Comment author: ygert 29 December 2013 09:26:43PM *  1 point [-]

The answer to that is "But maybe the parents are misinformed about the tooth fairies' abilities?" You can go on and on like this, but at this point I would stop praisuing the child for pursuing the ratinal method for solving problems, and strat educatting the child in the next lesson of rationality: 0 and 1 are not probabilities, all knowledge is probibalistic, and you need to do VoI calculations before rushing off to try to rule out narrow and increasingly unlikly options.

Comment author: Vulture 28 December 2013 06:58:46PM 2 points [-]

But the hypothesis where the TF's knowledge is more closely linked to the parents' is less natural; to me it feels like making excuses for a bad hypothesis.

Comment author: JoshuaZ 28 December 2013 08:24:18PM *  1 point [-]

Does it? Suppose for example that that the Tooth Fairy has every house with little children bugged and so hears verbal statements about loose teeth.

Comment author: polymathwannabe 29 December 2013 05:36:10PM 1 point [-]

That would require monitoring what happens to loose teeth in deaf families

Comment author: Vaniver 29 December 2013 06:55:30PM 3 points [-]

But the Tooth Fairy probably knows how to read lips, given its fixation with teeth.

Comment author: polymathwannabe 29 December 2013 08:17:32PM 2 points [-]

That leads me to think of some ethically questionable testing scenarios.

Comment author: ygert 29 December 2013 09:19:34PM 2 points [-]

Yes...

But seriously, there are simpler tests to do, or to do first. Try telling your parents not out loud, but in a written note. That would rule out audio bugging. Try telling an empty room, when no one else is around. That could rule out your parents. Try telling someone you know won't understand you. (Like a younger sibling.) Try miming it to your parents without using words. Try falsely telling your parents that a tooth fell out, when none did. Try telling your parents about your tooth that fell out, but not putting it under your pillow that night. Try giving your fallen-out tooth to a younger sibling and tricking him into pretending that that tooth was his to your parents. (Although that would probably mean giving up the income from that tooth.)

All in all, there are a lot of possible open tests that could be done, to narrow down the search space dramatically.

Comment author: NancyLebovitz 30 December 2013 01:24:44AM 7 points [-]

You have a limited number of teeth to experiment with.

Comment author: Lethalmud 07 January 2014 01:31:49PM 3 points [-]

That's where your little brother comes in.

Comment author: Vulture 29 December 2013 02:59:57AM *  1 point [-]

But the point is that if we allow the Tooth Fairy to be sufficiently ill-defined, we can construct a version of it that allows for any negative experimental result.

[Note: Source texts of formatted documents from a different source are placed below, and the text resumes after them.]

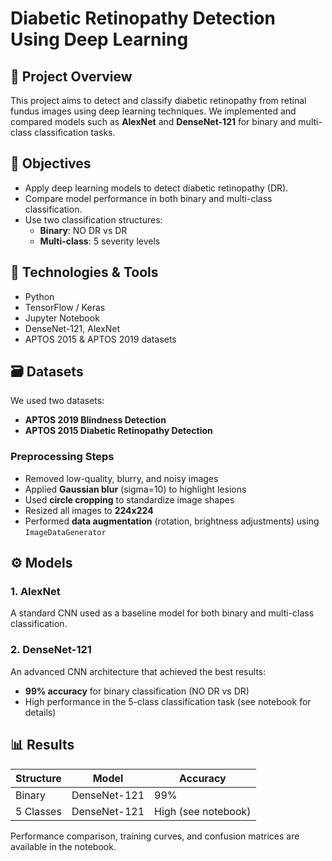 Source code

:# Diabetic Retinopathy Detection Using Deep Learning

## 📄 Project Overview

This project aims to detect and classify diabetic retinopathy from retinal fundus images using deep learning techniques. We implemented and compared models such as **AlexNet** and **DenseNet-121** for binary and multi-class classification tasks.


## 🧠 Objectives

- Apply deep learning models to detect diabetic retinopathy (DR).
- Compare model performance in both binary and multi-class classification.
- Use two classification structures:
  - **Binary**: NO DR vs DR
  - **Multi-class**: 5 severity levels

## 🧰 Technologies & Tools

- Python
- TensorFlow / Keras
- Jupyter Notebook
- DenseNet-121, AlexNet
- APTOS 2015 & APTOS 2019 datasets

## 🗃️ Datasets

We used two datasets:

- **APTOS 2019 Blindness Detection**
- **APTOS 2015 Diabetic Retinopathy Detection**

### Preprocessing Steps

- Removed low-quality, blurry, and noisy images
- Applied **Gaussian blur** (sigma=10) to highlight lesions
- Used **circle cropping** to standardize image shapes
- Resized all images to **224x224**
- Performed **data augmentation** (rotation, brightness adjustments) using `ImageDataGenerator`

## ⚙️ Models

### 1. **AlexNet**

A standard CNN used as a baseline model for both binary and multi-class classification.

### 2. **DenseNet-121**

An advanced CNN architecture that achieved the best results:
- **99% accuracy** for binary classification (NO DR vs DR)
- High performance in the 5-class classification task (see notebook for details)

## 📊 Results

| Structure    | Model         | Accuracy |
|--------------|---------------|----------|
| Binary       | DenseNet-121  | 99%      |
| 5 Classes    | DenseNet-121  | High (see notebook) |

Performance comparison, training curves, and confusion matrices are available in the notebook.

Benquo had a preconceived model of the "the Tooth Fairy" which was given some initial weight, and when it was contradicted by an experimental result then Occam's Razor strongly insists that we fall back on the null hypothesis*.

*(Unless there was some pre-existing good reason to suspect the "bugged house" hypothesis, which I doubt there was)

Comment author: Grif 28 December 2013 09:45:21PM *  1 point [-]

Perhaps the tooth fairy doesn't magically sense baby teeth under pillows, but she has to be sent a telepathic note from the child's parents first.